**TASK DETAILS**
Your answer must consist solely of the line containing "### Async Functions" and all subsequent lines through the end of the entries, reproduced exactly.

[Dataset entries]
• • •

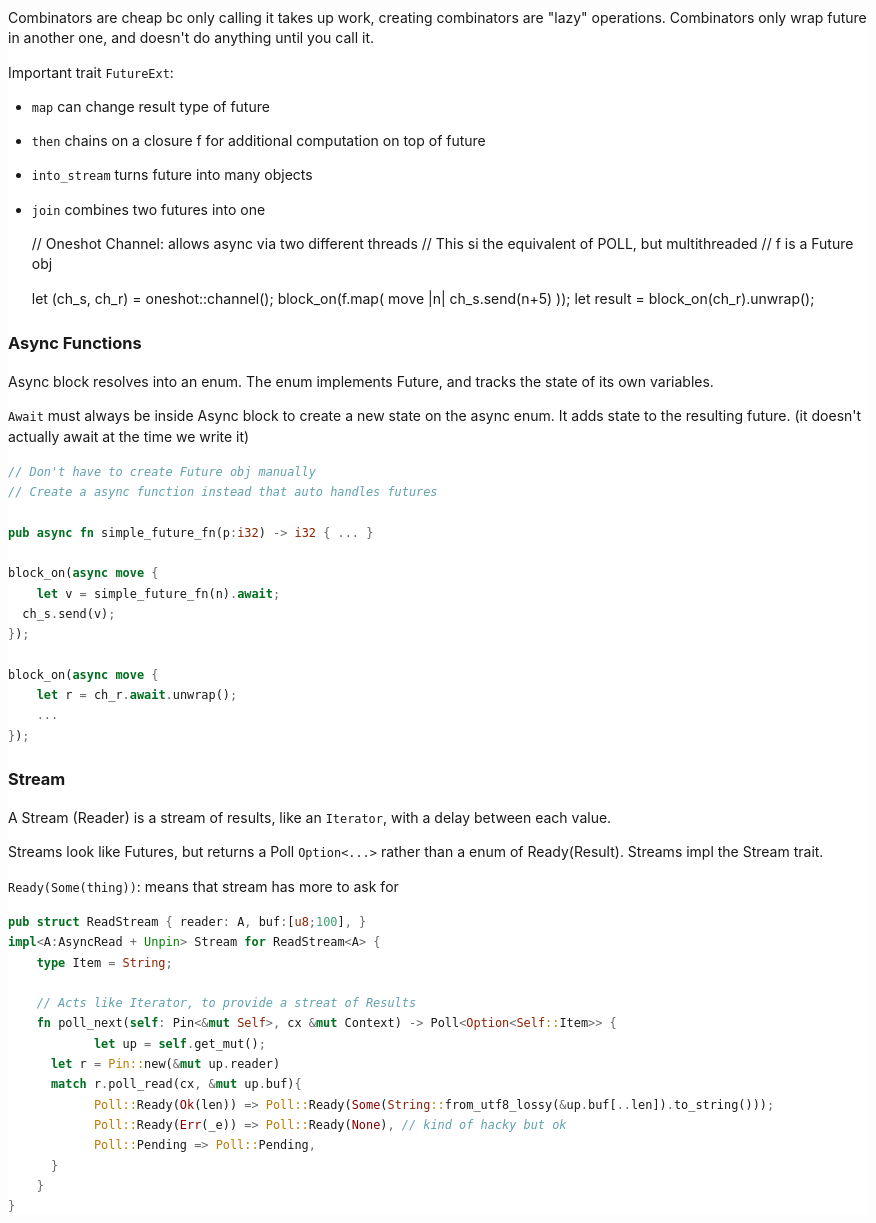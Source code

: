 Combinators are cheap bc only calling it takes up work, creating combinators are "lazy" operations. Combinators only wrap future in another one, and doesn't do anything until you call it.

Important trait `FutureExt`: 

- `map` can change result type of future
- `then` chains on a closure f for additional computation on top of future
- `into_stream` turns future into many objects
- `join` combines two futures into one

    // Oneshot Channel: allows async via two different threads
    // This si the equivalent of POLL, but multithreaded
    // f is a Future obj
     
    let (ch_s, ch_r) = oneshot::channel();
    block_on(f.map( move |n| ch_s.send(n+5) ));
    let result = block_on(ch_r).unwrap();

### Async Functions

Async block resolves into an enum. The enum implements Future, and tracks the state of its own variables.

`Await` must always be inside Async block to create a new state on the async enum. It adds state to the resulting future. (it doesn't actually await at the time we write it)

```rust
// Don't have to create Future obj manually
// Create a async function instead that auto handles futures

pub async fn simple_future_fn(p:i32) -> i32 { ... }

block_on(async move {
    let v = simple_future_fn(n).await;
  ch_s.send(v);
});

block_on(async move {
    let r = ch_r.await.unwrap();
    ... 
});
```

### Stream

A Stream (Reader) is a stream of results, like an `Iterator`, with a delay between each value.

Streams look like Futures, but returns a Poll `Option<...>` rather than a enum of Ready(Result). Streams impl the Stream trait.

`Ready(Some(thing))`: means that stream has more to ask for
```rust
pub struct ReadStream { reader: A, buf:[u8;100], }
impl<A:AsyncRead + Unpin> Stream for ReadStream<A> {
    type Item = String;

    // Acts like Iterator, to provide a streat of Results
    fn poll_next(self: Pin<&mut Self>, cx &mut Context) -> Poll<Option<Self::Item>> {
            let up = self.get_mut();
      let r = Pin::new(&mut up.reader)
      match r.poll_read(cx, &mut up.buf){
            Poll::Ready(Ok(len)) => Poll::Ready(Some(String::from_utf8_lossy(&up.buf[..len]).to_string()));
            Poll::Ready(Err(_e)) => Poll::Ready(None), // kind of hacky but ok
            Poll::Pending => Poll::Pending,
      }		
    }
}
```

• • •

**RESPONSE TO THIS TASK**
### Async Functions

Async block resolves into an enum. The enum implements Future, and tracks the state of its own variables.

`Await` must always be inside Async block to create a new state on the async enum. It adds state to the resulting future. (it doesn't actually await at the time we write it)

```rust
// Don't have to create Future obj manually
// Create a async function instead that auto handles futures

pub async fn simple_future_fn(p:i32) -> i32 { ... }

block_on(async move {
    let v = simple_future_fn(n).await;
  ch_s.send(v);
});

block_on(async move {
    let r = ch_r.await.unwrap();
    ... 
});
```

### Stream

A Stream (Reader) is a stream of results, like an `Iterator`, with a delay between each value.

Streams look like Futures, but returns a Poll `Option<...>` rather than a enum of Ready(Result). Streams impl the Stream trait.

`Ready(Some(thing))`: means that stream has more to ask for
```rust
pub struct ReadStream { reader: A, buf:[u8;100], }
impl<A:AsyncRead + Unpin> Stream for ReadStream<A> {
    type Item = String;

    // Acts like Iterator, to provide a streat of Results
    fn poll_next(self: Pin<&mut Self>, cx &mut Context) -> Poll<Option<Self::Item>> {
            let up = self.get_mut();
      let r = Pin::new(&mut up.reader)
      match r.poll_read(cx, &mut up.buf){
            Poll::Ready(Ok(len)) => Poll::Ready(Some(String::from_utf8_lossy(&up.buf[..len]).to_string()));
            Poll::Ready(Err(_e)) => Poll::Ready(None), // kind of hacky but ok
            Poll::Pending => Poll::Pending,
      }		
    }
}
```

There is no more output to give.